先進国では、そういった地域そのものを保護する政策も作られている。(因みに、日本も「歴史文化構想」とこれに準ずる政策が存在する)
このように、文化的景観は遺産の次世代概念として広まっている。(しかし、あまりに流布しすぎて様々な意味合いが混同しつつあるのが現状で、改めて再確認が必要だ)
余談だが、文化的景観の成功を受けて、歴史的都市景観というものも生まれている。
世界遺産条約の課題
・世界遺産の審査は、「価値」と「保護のレベル」の両面から、判断されるものだが、世界遺産のブランドのみを求めている人々には理解されていない。

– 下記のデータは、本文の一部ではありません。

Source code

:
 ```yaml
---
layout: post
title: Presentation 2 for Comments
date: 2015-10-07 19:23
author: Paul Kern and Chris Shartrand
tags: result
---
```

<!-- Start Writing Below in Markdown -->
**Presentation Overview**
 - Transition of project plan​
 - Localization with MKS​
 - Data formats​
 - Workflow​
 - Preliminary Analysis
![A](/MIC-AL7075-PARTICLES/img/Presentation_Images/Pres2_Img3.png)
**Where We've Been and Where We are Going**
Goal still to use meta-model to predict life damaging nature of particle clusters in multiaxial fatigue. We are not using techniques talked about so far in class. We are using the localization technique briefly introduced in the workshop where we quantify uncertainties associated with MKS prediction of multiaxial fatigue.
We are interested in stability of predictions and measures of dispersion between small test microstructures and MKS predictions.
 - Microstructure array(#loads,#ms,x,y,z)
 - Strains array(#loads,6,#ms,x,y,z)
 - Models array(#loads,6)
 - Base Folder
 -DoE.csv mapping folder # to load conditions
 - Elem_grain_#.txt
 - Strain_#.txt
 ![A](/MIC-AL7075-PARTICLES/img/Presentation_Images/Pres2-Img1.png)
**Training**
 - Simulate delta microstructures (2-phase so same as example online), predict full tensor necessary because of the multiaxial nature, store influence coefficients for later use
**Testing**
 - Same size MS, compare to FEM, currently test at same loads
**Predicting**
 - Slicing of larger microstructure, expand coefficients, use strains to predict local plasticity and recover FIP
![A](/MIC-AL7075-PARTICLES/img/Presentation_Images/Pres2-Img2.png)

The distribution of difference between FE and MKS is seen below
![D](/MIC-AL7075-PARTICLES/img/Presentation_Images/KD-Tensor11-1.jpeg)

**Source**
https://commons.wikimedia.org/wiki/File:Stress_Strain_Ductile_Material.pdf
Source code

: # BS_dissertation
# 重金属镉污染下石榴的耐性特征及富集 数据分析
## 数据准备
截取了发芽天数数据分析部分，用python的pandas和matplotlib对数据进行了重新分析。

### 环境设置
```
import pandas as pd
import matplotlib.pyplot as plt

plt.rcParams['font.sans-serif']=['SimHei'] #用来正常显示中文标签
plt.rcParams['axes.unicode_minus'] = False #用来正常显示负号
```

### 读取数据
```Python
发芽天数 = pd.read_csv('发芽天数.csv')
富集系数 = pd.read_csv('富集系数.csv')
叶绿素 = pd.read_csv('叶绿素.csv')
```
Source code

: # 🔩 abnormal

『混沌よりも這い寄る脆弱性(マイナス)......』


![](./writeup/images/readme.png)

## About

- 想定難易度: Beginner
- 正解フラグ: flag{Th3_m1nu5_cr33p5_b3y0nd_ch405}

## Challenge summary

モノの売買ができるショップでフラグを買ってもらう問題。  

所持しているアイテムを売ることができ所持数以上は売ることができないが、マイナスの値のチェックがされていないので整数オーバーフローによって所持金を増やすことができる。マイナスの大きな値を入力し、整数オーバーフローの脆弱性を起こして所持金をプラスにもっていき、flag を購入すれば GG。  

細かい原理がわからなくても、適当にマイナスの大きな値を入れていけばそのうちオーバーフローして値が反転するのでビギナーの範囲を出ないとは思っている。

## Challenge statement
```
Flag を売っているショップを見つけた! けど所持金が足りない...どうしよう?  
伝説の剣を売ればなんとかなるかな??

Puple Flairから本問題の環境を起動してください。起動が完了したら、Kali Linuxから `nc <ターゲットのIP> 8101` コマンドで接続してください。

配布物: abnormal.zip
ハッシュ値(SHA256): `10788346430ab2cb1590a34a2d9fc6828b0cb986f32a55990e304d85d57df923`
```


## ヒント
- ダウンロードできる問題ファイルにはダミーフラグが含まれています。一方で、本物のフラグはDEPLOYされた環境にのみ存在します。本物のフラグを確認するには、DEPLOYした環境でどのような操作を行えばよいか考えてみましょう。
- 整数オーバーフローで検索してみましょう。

・文化遺産と自然遺産の評価が縦割りなため(それぞれ別々の機関が審査している)、人と自然との関わりを評価が難しい?→評価システムそのものの再検討が必要
ふたつめの事項は前回の記事でも、述べられてましたね。
感想
世界遺産条約の発足当初から「遺産のインフラ」が懸念されていたものの、結局2019年の今現在までずるずると引きずり(強制的な制約を設けながらも、根本的な解決には至らなかった)、そして今も新たな課題が多く生まれている状況に、何とか打開できる新しい概念や提言の必要性を感じました。
また、世界遺産のブランド以外の価値や保護の重要性の認知については、多くの人が世界遺産条約の理念を広く流布させることが、問題の解決に繋がると思います。それこそ、今私が勉強している世界遺産検定なんかは、世界遺産の起源について軽くでありながらも、知ることができる玄関口ですので、非常に有効ですね。
あとは、義務教育や高等教育の過程で世界遺産のことを勉強できる機会を設けるとかも可能であれば、実行すべきです。私も世界遺産の授業を大学で履修し、増え続ける登録数についてディスカッションをし、強い関心を抱きました。世界遺産のことを学ばせる際は、TBSのTHE・世界遺産のような、世界遺産をただ紹介するようなことはせず、世界遺産そのものの理念や問題点等、基礎知識を教えるべきことが重要だと思います。
以上、私なりの感想を長々とお話ししました。お読みいただき有難うございました。